Mapy przez całe stulecia przedstawiały błędny obraz świata. Liczyła się bowiem nie prawda, lecz rygorystyczna wierność religijnym dogmatom uzupełniana „danymi” z mitologii. Średniowieczne „mappae mundi” troszczyły się o przedstawianie geografii biblijnej, ignorując tę prawdziwą. Skomplikowane mapy świata tworzone w średniowiecznej Europie były de facto gabinetami osobliwości – podawały jako prawdę fikcję, przesądy i fantastyczne wierzenia.

Przykładem takiej kartografii jest wspaniały zabytek – „mappa mundi” przechowywana w katedrze w Hereford w Anglii. Ma wymiary 159 x 134 cm, narysowano ją około roku 1290 na pojedynczym kawałku welinowej, czyli cielęcej skóry, atramentem czarnym i kolorowym. Umieszczono na niej 420 nazw miast i obiektów, a także rośliny, zwierzęta i dziwaczne stwory.

Do dziś zachowało się blisko 600 tego rodzaju map, choć nie tak okazałych. Przedstawiają one świat z Jerozolimą jako jego centrum, z kierunkiem wschodu umieszczonym na górze, ponieważ tam znajdować się miał Ogród Eden, czyli Raj.
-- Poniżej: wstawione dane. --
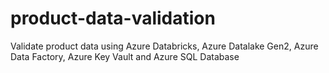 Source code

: # product-data-validation
Validate product data using Azure Databricks, Azure Datalake Gen2, Azure Data Factory, Azure Key Vault and Azure SQL Database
„Te wielkie złożone kolaże powstawały na użytek niepiśmiennych pielgrzymów udających się do Ziemi Świętej; zazwyczaj jerozolimocentryczne, miały przede wszystkim świadczyć o skali dzieł bożych, a oprócz licznych błędów transkrypcyjnych obfitowały w zaczerpnięte z Pliniusza obrazy takich fenomenów jak skippodzi, zwani też monopodami, czyli jednonogimi – gatunek ludzi, którzy zwykli chronić się przed słońcem w cieniu swych ogromnych pojedynczych stóp” (Edward Brooke-Hitching, „Atlas lądów niebyłych. Największe mity, zmyślenia i pomyłki kartografów”).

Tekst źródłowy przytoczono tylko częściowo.